» **PROBLEM TO WORK ON**
Below this line is the material. Write out only its lines from the one containing "[\beta,F]^A(g')" through the one containing "Combining the two displayed equations gives", both kept, exactly.

» **PROVIDED RECORDS**
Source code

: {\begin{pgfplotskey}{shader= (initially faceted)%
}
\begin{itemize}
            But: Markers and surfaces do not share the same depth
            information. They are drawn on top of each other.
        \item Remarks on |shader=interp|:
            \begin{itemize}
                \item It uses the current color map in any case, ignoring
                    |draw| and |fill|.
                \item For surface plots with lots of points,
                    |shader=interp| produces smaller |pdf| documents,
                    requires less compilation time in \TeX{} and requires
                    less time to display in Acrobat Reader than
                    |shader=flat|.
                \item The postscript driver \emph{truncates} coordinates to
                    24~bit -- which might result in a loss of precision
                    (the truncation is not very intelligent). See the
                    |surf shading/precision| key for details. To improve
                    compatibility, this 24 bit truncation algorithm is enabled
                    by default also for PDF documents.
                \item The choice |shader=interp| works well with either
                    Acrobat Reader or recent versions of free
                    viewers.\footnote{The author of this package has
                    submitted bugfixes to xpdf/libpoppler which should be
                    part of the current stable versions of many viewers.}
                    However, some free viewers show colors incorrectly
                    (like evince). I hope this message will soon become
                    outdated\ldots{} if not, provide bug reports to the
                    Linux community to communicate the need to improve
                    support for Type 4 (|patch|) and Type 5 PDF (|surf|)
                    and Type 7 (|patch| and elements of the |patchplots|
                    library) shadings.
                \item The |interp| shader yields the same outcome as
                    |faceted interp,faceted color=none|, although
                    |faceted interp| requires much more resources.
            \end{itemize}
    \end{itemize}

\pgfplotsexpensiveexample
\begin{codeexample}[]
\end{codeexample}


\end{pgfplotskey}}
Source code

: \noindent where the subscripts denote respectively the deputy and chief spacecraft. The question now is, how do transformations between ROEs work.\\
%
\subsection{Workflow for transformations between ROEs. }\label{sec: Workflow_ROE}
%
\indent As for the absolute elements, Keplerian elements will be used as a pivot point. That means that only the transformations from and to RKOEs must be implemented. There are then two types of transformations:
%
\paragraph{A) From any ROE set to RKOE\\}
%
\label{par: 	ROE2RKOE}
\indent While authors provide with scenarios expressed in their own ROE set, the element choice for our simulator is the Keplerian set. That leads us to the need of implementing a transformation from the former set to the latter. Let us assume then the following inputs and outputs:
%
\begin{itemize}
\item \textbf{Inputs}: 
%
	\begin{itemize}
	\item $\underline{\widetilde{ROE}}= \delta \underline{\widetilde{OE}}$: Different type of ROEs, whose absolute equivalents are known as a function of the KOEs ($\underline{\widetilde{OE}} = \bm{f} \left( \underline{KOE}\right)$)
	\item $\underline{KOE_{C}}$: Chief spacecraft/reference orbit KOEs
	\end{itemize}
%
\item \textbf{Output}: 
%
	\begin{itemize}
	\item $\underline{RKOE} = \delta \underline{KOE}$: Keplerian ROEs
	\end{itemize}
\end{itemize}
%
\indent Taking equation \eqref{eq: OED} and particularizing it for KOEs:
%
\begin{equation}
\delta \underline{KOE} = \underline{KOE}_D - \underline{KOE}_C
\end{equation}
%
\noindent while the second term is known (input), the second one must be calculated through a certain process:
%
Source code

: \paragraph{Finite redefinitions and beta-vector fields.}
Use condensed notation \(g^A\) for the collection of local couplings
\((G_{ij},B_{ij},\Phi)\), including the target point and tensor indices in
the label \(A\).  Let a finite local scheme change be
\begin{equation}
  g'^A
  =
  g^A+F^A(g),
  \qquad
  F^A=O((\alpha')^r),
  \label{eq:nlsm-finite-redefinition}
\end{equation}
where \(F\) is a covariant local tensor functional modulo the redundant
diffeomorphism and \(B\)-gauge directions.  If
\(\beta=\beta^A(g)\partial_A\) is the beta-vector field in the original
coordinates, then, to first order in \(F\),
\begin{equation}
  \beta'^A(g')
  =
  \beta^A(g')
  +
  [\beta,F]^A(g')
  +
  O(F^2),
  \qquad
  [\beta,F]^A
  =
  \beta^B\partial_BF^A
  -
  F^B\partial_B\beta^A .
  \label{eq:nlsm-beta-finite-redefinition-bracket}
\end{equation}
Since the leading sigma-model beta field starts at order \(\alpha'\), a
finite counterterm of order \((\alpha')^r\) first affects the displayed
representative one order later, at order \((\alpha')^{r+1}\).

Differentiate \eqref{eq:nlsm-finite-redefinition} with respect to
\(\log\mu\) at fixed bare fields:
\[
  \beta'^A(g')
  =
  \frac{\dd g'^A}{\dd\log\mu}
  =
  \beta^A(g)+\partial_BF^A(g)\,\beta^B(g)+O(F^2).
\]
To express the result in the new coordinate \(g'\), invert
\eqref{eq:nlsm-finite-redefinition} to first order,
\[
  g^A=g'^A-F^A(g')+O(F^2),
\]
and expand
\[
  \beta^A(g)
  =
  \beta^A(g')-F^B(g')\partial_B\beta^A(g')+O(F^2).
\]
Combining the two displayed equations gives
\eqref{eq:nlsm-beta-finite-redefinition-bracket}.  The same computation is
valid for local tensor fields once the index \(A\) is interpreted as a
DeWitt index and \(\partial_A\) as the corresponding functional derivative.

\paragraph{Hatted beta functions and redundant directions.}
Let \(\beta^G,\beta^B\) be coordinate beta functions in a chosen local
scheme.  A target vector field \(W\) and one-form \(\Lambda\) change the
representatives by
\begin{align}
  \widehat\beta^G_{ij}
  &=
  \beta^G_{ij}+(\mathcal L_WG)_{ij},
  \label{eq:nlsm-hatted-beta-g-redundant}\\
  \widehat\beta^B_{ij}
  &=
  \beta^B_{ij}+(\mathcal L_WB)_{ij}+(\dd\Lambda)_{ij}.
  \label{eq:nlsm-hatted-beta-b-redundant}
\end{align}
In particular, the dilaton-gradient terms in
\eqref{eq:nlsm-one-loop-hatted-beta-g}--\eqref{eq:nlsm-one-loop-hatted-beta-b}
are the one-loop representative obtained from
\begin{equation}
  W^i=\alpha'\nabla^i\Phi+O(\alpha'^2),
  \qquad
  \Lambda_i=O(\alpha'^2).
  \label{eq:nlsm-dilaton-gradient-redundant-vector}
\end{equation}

==

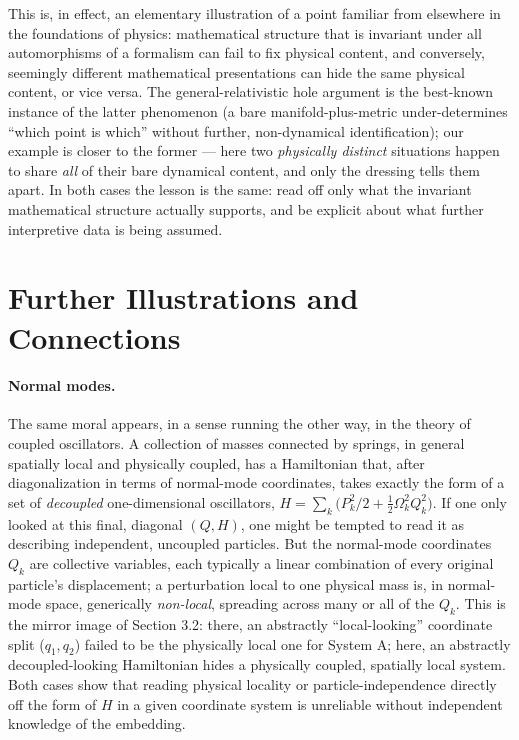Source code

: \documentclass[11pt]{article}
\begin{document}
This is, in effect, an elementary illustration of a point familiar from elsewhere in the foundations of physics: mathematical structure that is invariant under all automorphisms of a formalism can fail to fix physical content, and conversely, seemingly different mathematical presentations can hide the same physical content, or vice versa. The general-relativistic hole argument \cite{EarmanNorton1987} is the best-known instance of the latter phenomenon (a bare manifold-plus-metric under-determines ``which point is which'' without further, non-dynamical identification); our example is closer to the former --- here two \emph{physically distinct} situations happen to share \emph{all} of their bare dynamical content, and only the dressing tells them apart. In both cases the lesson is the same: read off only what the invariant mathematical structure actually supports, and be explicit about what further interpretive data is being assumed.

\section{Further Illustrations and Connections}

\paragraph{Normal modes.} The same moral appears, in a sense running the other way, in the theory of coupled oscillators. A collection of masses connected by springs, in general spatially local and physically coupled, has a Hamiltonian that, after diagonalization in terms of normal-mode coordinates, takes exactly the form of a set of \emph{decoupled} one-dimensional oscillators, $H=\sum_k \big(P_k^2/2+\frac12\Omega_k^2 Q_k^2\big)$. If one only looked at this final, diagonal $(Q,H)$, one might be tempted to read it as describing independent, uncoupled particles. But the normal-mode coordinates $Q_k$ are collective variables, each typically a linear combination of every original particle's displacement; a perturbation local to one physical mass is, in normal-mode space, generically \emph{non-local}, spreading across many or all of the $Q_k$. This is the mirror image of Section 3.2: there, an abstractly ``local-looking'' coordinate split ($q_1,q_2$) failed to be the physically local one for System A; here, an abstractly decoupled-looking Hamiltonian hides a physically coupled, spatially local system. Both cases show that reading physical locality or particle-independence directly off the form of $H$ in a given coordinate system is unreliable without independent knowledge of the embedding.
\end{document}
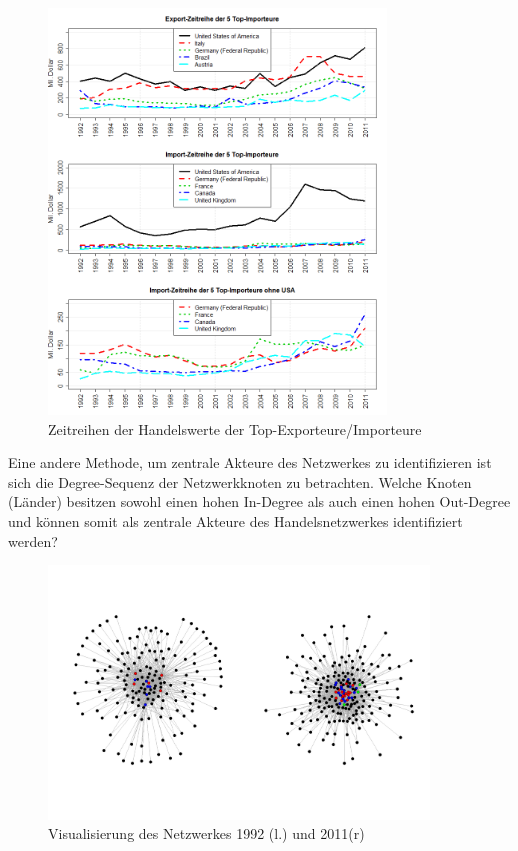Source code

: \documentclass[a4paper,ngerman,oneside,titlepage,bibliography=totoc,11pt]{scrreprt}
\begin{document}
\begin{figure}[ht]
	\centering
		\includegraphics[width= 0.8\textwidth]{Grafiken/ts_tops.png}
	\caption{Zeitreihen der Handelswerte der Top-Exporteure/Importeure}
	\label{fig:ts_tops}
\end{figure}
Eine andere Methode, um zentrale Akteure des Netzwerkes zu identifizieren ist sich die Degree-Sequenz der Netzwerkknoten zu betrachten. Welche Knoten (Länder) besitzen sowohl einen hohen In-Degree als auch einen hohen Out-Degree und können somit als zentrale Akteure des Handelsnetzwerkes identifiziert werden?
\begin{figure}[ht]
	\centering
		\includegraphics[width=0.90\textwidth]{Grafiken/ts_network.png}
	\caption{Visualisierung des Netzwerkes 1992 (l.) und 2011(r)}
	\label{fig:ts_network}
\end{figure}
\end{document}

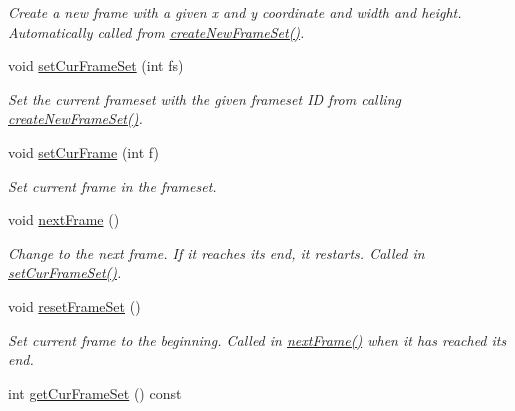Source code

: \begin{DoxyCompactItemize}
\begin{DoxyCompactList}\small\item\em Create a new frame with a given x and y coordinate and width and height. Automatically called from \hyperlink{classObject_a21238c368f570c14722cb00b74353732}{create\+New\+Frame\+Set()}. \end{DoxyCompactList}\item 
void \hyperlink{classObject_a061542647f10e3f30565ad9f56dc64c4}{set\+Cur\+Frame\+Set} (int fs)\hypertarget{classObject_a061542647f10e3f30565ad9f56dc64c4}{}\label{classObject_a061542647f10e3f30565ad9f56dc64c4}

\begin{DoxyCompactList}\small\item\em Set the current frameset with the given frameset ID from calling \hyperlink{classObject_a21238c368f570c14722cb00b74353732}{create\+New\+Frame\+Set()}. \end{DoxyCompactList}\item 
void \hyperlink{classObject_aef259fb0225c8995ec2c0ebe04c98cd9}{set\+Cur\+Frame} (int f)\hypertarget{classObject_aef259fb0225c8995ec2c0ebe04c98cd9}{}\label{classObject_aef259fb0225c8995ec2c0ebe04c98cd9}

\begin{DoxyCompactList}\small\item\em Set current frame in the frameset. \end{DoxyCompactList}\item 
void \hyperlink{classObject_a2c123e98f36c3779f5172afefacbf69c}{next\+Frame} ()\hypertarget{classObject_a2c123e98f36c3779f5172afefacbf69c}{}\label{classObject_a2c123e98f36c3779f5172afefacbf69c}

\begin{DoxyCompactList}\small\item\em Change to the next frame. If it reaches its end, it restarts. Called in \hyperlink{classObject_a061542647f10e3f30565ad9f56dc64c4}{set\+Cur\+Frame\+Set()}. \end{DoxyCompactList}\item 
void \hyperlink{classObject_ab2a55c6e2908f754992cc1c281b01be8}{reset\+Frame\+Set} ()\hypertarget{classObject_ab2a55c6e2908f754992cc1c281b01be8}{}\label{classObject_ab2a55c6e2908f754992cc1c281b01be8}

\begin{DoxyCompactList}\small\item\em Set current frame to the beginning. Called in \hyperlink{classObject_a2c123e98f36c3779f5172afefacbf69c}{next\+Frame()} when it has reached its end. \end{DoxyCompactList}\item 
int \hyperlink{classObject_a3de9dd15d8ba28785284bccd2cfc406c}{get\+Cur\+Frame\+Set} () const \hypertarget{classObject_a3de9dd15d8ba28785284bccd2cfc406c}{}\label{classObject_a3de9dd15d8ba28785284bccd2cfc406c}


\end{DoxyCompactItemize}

---

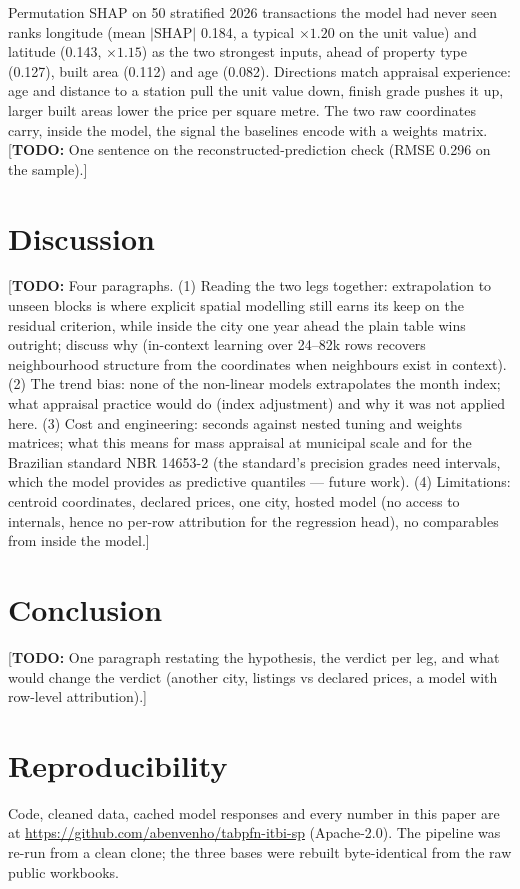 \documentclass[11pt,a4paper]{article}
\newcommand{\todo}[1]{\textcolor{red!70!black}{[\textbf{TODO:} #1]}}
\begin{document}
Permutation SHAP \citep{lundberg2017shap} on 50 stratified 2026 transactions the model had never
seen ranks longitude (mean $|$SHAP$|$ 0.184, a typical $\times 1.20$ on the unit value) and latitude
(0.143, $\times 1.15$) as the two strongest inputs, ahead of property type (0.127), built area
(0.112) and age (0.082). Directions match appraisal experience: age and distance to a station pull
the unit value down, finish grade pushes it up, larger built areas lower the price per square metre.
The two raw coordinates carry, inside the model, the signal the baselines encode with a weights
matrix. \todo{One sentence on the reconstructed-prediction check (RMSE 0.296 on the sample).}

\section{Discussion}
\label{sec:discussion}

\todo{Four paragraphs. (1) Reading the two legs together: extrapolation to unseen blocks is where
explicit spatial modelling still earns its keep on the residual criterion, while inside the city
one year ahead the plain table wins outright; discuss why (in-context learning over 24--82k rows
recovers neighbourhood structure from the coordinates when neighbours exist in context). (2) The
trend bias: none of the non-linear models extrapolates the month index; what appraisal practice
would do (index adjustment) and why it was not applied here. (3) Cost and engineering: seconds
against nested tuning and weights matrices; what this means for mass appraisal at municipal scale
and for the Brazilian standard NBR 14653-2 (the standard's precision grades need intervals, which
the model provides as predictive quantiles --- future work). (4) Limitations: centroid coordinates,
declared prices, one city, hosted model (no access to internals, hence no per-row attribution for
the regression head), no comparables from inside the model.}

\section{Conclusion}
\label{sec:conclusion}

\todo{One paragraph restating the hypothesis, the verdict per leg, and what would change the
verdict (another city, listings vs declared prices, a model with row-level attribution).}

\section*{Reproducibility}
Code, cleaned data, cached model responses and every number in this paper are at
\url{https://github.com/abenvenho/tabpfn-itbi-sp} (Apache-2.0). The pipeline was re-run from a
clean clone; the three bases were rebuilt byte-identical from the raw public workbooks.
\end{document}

» **WRITTEN RESPONSE**
  [\beta,F]^A(g')
  +
  O(F^2),
  \qquad
  [\beta,F]^A
  =
  \beta^B\partial_BF^A
  -
  F^B\partial_B\beta^A .
  \label{eq:nlsm-beta-finite-redefinition-bracket}
\end{equation}
Since the leading sigma-model beta field starts at order \(\alpha'\), a
finite counterterm of order \((\alpha')^r\) first affects the displayed
representative one order later, at order \((\alpha')^{r+1}\).

Differentiate \eqref{eq:nlsm-finite-redefinition} with respect to
\(\log\mu\) at fixed bare fields:
\[
  \beta'^A(g')
  =
  \frac{\dd g'^A}{\dd\log\mu}
  =
  \beta^A(g)+\partial_BF^A(g)\,\beta^B(g)+O(F^2).
\]
To express the result in the new coordinate \(g'\), invert
\eqref{eq:nlsm-finite-redefinition} to first order,
\[
  g^A=g'^A-F^A(g')+O(F^2),
\]
and expand
\[
  \beta^A(g)
  =
  \beta^A(g')-F^B(g')\partial_B\beta^A(g')+O(F^2).
\]
Combining the two displayed equations gives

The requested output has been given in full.